# Exercise requirements:
Apart from the pictures, print the data below exactly as given.

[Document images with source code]
========

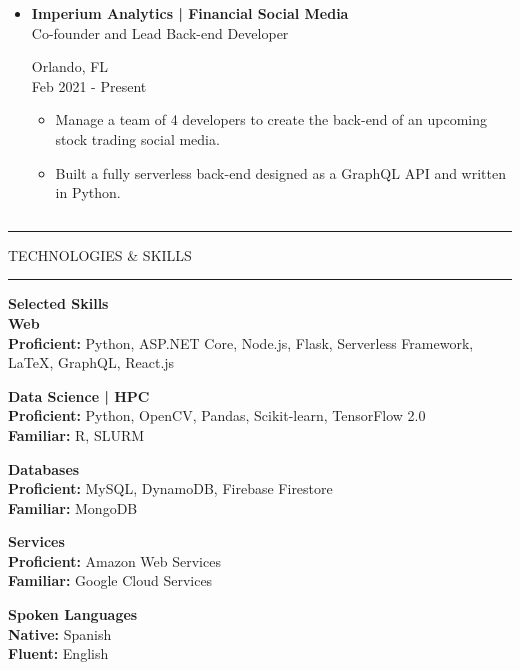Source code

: \documentclass{article}
\newcommand{\makeminipage}[4]{
    \begin{minipage}[c]{.7\linewidth} 
        \flushleft #1 \\ #2
    \end{minipage} \hfill
    \begin{minipage}[c]{.29\linewidth}
        \flushright #3 \\ #4
    \end{minipage}
}
\newcommand{\makesection}[1]{\hrule\vskip1mm\uppercase{#1}\vskip1mm\hrule}
\begin{document}
\begin{minipage}[t]{.69\linewidth}
\begin{itemize}[leftmargin=.35cm]
        \item \makeminipage
            {\textbf{Imperium Analytics | Financial Social Media}}
            {Co-founder and Lead Back-end Developer}
            {Orlando, FL}
            {Feb 2021 - Present}
            \vspace*{-1.5mm}
            \begin{itemize}[leftmargin=.35cm]
                \item Manage a team of 4 developers to create the back-end of an upcoming stock trading social media.
                \item Built a fully serverless back-end designed as a GraphQL API and written in Python.
            \end{itemize}
    \end{itemize}
\end{minipage}
\begin{minipage}[t]{.01\linewidth}$ $\end{minipage}
\begin{minipage}[t]{.29\linewidth}
    \makesection{Technologies \& Skills}
    \vspace*{3.75mm}

    \textbf{Selected Skills} \\
    \textbf{Web} \\
    \textbf{Proficient:} Python, ASP.NET Core, Node.js, Flask, Serverless Framework, \LaTeX, GraphQL, React.js
    \vspace*{2mm}

    \textbf{Data Science | HPC} \\
    \textbf{Proficient:} Python, OpenCV, Pandas, Scikit-learn, TensorFlow 2.0 \\
    \textbf{Familiar:} R, SLURM
    \vspace*{2mm}
    
    \textbf{Databases} \\
    \textbf{Proficient:} MySQL, DynamoDB, Firebase Firestore \\
    \textbf{Familiar:} MongoDB
    \vspace*{2mm}

    \textbf{Services} \\
    \textbf{Proficient:} Amazon Web Services \\
    \textbf{Familiar:} Google Cloud Services
    \vspace*{2mm}

    \textbf{Spoken Languages} \\
    \textbf{Native:} Spanish \\
    \textbf{Fluent:} English
\end{minipage}
\vspace*{2.5mm}
\end{document}
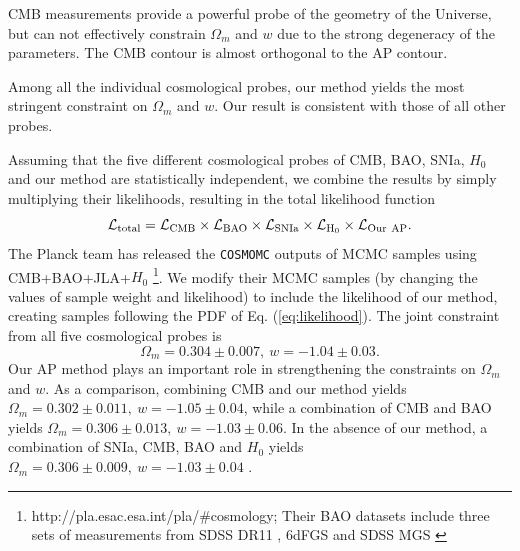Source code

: \documentclass[iop]{emulateapj}
\begin{document}
CMB measurements provide a powerful probe of the geometry of the Universe,
but can not effectively constrain $\Omega_m$ and $w$ due to the strong degeneracy of the parameters.
The CMB contour is almost orthogonal to the AP contour. 

Among all the individual cosmological probes, our method yields the most stringent 
constraint on $\Omega_m$ and $w$.
Our result is consistent with those of all other probes.

Assuming that the five different cosmological probes of CMB, BAO, SNIa, $H_0$ and our method are 
statistically independent,
we combine the results by simply multiplying their likelihoods,
resulting in the total likelihood function
\begin{equation}\label{eq:likelihood}
\mathcal{L}_{\rm total} = \mathcal{L}_{\rm CMB} \times \mathcal{L}_{\rm BAO} \times \mathcal{L}_{\rm SNIa}\times \mathcal{L}_{\rm H_0}
 \times \mathcal{L}_{\rm Our\ AP}.
\end{equation}
The Planck team has released the {\texttt {COSMOMC}} outputs of MCMC samples
using CMB+BAO+JLA+$H_0$
\footnote{http://pla.esac.esa.int/pla/\#cosmology; 
Their BAO datasets include three sets of measurements from SDSS DR11 \citep{Anderson2013}, 6dFGS \citep{6dFGS} and SDSS MGS \citep{MGS}}.
We modify their MCMC samples (by changing the values of sample weight and likelihood)
 to include the likelihood of our method,
creating samples following the PDF of Eq. (\ref{eq:likelihood}).
The joint constraint from all five cosmological probes is
\begin{equation}
 \Omega_m = 0.304 \pm 0.007,\ w=-1.04 \pm 0.03.
\end{equation}
Our AP method plays an important role in strengthening the constraints on $\Omega_m$ and $w$.
As a comparison, combining CMB and our method yields $\Omega_m = 0.302 \pm 0.011,\ w=-1.05 \pm 0.04$,
while a combination of CMB and BAO yields $\Omega_m = 0.306 \pm 0.013,\ w=-1.03 \pm 0.06$.
In the absence of our method, a combination of SNIa, CMB, BAO and $H_0$
yields $\Omega_m = 0.306 \pm 0.009,\ w=-1.03 \pm 0.04$ \citep{Planck2015}.
\end{document}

========

# Response:
Source code

: \documentclass{article}
\newcommand{\makeminipage}[4]{
    \begin{minipage}[c]{.7\linewidth} 
        \flushleft #1 \\ #2
    \end{minipage} \hfill
    \begin{minipage}[c]{.29\linewidth}
        \flushright #3 \\ #4
    \end{minipage}
}
\newcommand{\makesection}[1]{\hrule\vskip1mm\uppercase{#1}\vskip1mm\hrule}
\begin{document}
\begin{minipage}[t]{.69\linewidth}
\begin{itemize}[leftmargin=.35cm]
        \item \makeminipage
            {\textbf{Imperium Analytics | Financial Social Media}}
            {Co-founder and Lead Back-end Developer}
            {Orlando, FL}
            {Feb 2021 - Present}
            \vspace*{-1.5mm}
            \begin{itemize}[leftmargin=.35cm]
                \item Manage a team of 4 developers to create the back-end of an upcoming stock trading social media.
                \item Built a fully serverless back-end designed as a GraphQL API and written in Python.
            \end{itemize}
    \end{itemize}
\end{minipage}
\begin{minipage}[t]{.01\linewidth}$ $\end{minipage}
\begin{minipage}[t]{.29\linewidth}
    \makesection{Technologies \& Skills}
    \vspace*{3.75mm}

    \textbf{Selected Skills} \\
    \textbf{Web} \\
    \textbf{Proficient:} Python, ASP.NET Core, Node.js, Flask, Serverless Framework, \LaTeX, GraphQL, React.js
    \vspace*{2mm}

    \textbf{Data Science | HPC} \\
    \textbf{Proficient:} Python, OpenCV, Pandas, Scikit-learn, TensorFlow 2.0 \\
    \textbf{Familiar:} R, SLURM
    \vspace*{2mm}
    
    \textbf{Databases} \\
    \textbf{Proficient:} MySQL, DynamoDB, Firebase Firestore \\
    \textbf{Familiar:} MongoDB
    \vspace*{2mm}

    \textbf{Services} \\
    \textbf{Proficient:} Amazon Web Services \\
    \textbf{Familiar:} Google Cloud Services
    \vspace*{2mm}

    \textbf{Spoken Languages} \\
    \textbf{Native:} Spanish \\
    \textbf{Fluent:} English
\end{minipage}
\vspace*{2.5mm}
\end{document}
Source code

: \documentclass[iop]{emulateapj}
\begin{document}
CMB measurements provide a powerful probe of the geometry of the Universe,
but can not effectively constrain $\Omega_m$ and $w$ due to the strong degeneracy of the parameters.
The CMB contour is almost orthogonal to the AP contour. 

Among all the individual cosmological probes, our method yields the most stringent 
constraint on $\Omega_m$ and $w$.
Our result is consistent with those of all other probes.

Assuming that the five different cosmological probes of CMB, BAO, SNIa, $H_0$ and our method are 
statistically independent,
we combine the results by simply multiplying their likelihoods,
resulting in the total likelihood function
\begin{equation}\label{eq:likelihood}
\mathcal{L}_{\rm total} = \mathcal{L}_{\rm CMB} \times \mathcal{L}_{\rm BAO} \times \mathcal{L}_{\rm SNIa}\times \mathcal{L}_{\rm H_0}
 \times \mathcal{L}_{\rm Our\ AP}.
\end{equation}
The Planck team has released the {\texttt {COSMOMC}} outputs of MCMC samples
using CMB+BAO+JLA+$H_0$
\footnote{http://pla.esac.esa.int/pla/\#cosmology; 
Their BAO datasets include three sets of measurements from SDSS DR11 \citep{Anderson2013}, 6dFGS \citep{6dFGS} and SDSS MGS \citep{MGS}}.
We modify their MCMC samples (by changing the values of sample weight and likelihood)
 to include the likelihood of our method,
creating samples following the PDF of Eq. (\ref{eq:likelihood}).
The joint constraint from all five cosmological probes is
\begin{equation}
 \Omega_m = 0.304 \pm 0.007,\ w=-1.04 \pm 0.03.
\end{equation}
Our AP method plays an important role in strengthening the constraints on $\Omega_m$ and $w$.
As a comparison, combining CMB and our method yields $\Omega_m = 0.302 \pm 0.011,\ w=-1.05 \pm 0.04$,
while a combination of CMB and BAO yields $\Omega_m = 0.306 \pm 0.013,\ w=-1.03 \pm 0.06$.
In the absence of our method, a combination of SNIa, CMB, BAO and $H_0$
yields $\Omega_m = 0.306 \pm 0.009,\ w=-1.03 \pm 0.04$ \citep{Planck2015}.
\end{document}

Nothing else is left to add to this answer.